If there is traditional preferred, there is coupon and pre-determined % participation in the waterfall. I don't know how IRR increase will help by pre-paying this stack, and more likely, you can't pre-pay beyond coupon.
If the capital stack is structured like a typical PE deal where the PE-GP has carried interest beyond a hurdle rate to the LP, then the PE-GP (in this case you as the searcher is PE-GP) will benefit by using the excess cash flow to pay the LP b/c it will improve the IRR to LP, which in turn will increase the $ value of your carried interest. However, most PEs I have talked to have said that playing such games with sophisticated LPs is unhealthy in long run. PEs prefer to pay down LOC with excess cash, keep some liquid reserve and then, if there is excess cash flow, pay down the Term Debt rather than use the excess operating cash flow to repay LPs. Above comment does not apply to proceeds of a portfolio exit.
So, in short, I agree with your premise of enhanced IRR. However, imo, it does not apply to traditional "preferred" or mezzanine. It does work with carried interest structure, but entrepreneurs may not do so to maintain future relationship with investors.

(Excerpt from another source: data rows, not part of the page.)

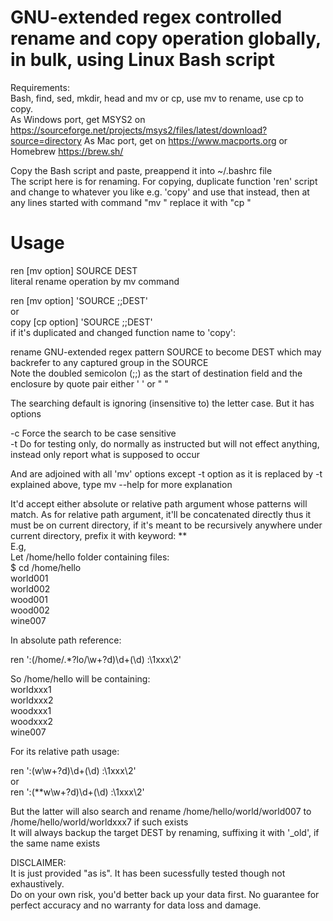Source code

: # GNU-extended regex controlled rename and copy operation globally, in bulk, using Linux Bash script  
Requirements:  
Bash, find, sed, mkdir, head and mv or cp, use mv to rename, use cp to copy.  
As Windows port, get MSYS2 on https://sourceforge.net/projects/msys2/files/latest/download?source=directory As Mac port, get on https://www.macports.org or Homebrew https://brew.sh/  
  
Copy the Bash script and paste, preappend it into ~/.bashrc file  
The script here is for renaming. For copying, duplicate function 'ren' script and change to whatever you like e.g. 'copy' and use that instead, then at any lines started with command "mv " replace it with "cp "  

# Usage  
ren [mv option] SOURCE DEST  
literal rename operation by mv command  


ren [mv option] 'SOURCE  ;;DEST'  
or  
copy [cp option] 'SOURCE  ;;DEST'   
if it's duplicated and changed function name to 'copy':  
 
rename GNU-extended regex pattern SOURCE to become DEST which may backrefer to any captured group in the SOURCE  
Note the doubled semicolon (;;) as the start of destination field and the enclosure by quote pair either ' ' or " "  

The searching default is ignoring (insensitive to) the letter case. But it has options  

-c    Force the search to be case sensitive   
-t    Do for testing only, do normally as instructed but will not effect anything, instead only report what is supposed to occur   
   
And are adjoined with all 'mv' options except -t option as it is replaced by -t explained above, type mv --help for more explanation  

 It'd accept either absolute or relative path argument whose patterns will match. As for relative path argument, it'll be concatenated directly thus it must be on current directory, if it's meant to be recursively anywhere under current directory, prefix it with keyword: **  
E.g,  
Let /home/hello folder containing files:  
$ cd /home/hello  
world001  
world002  
wood001  
wood002  
wine007  

In absolute path reference:  

ren ':(/home/.*?lo/\w+?d)\d+(\d) :\1xxx\2'  

So /home/hello will be containing:  
worldxxx1  
worldxxx2   
woodxxx1  
woodxxx2  
wine007  

For its relative path usage:  

ren ':(w\w+?d)\d+(\d) :\1xxx\2'  
  or  
ren ':(**w\w+?d)\d+(\d) :\1xxx\2'  

But the latter will also search and rename /home/hello/world/world007 to /home/hello/world/worldxxx7  if such exists  
It will always backup the target DEST by renaming, suffixing it with '_old', if the same name exists   

DISCLAIMER:  
It is just provided "as is". It has been sucessfully tested though not exhaustively.   
Do on your own risk, you'd better back up your data first. No guarantee for perfect accuracy and no warranty for data loss and damage.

(Note: In most of the deals I have worked on, the IRR enhancement is marginal, may be few points..)
commentor profile
Reply by a searcher
in Alpharetta, GA, USA
Peter it’s very simple - as you noted the docs are cov light. As long as you make your monthly loan payment on time there is no restriction on what you do. Obviously you’re giving a personal guarantee, so if you choose to make distributions which weaken the business liquidity to a point where default becomes a possibility, then you are an idiot and there’s not much to be done for that. In brief, the personal guarantee is the best defense that the SBA has and that is why they require it.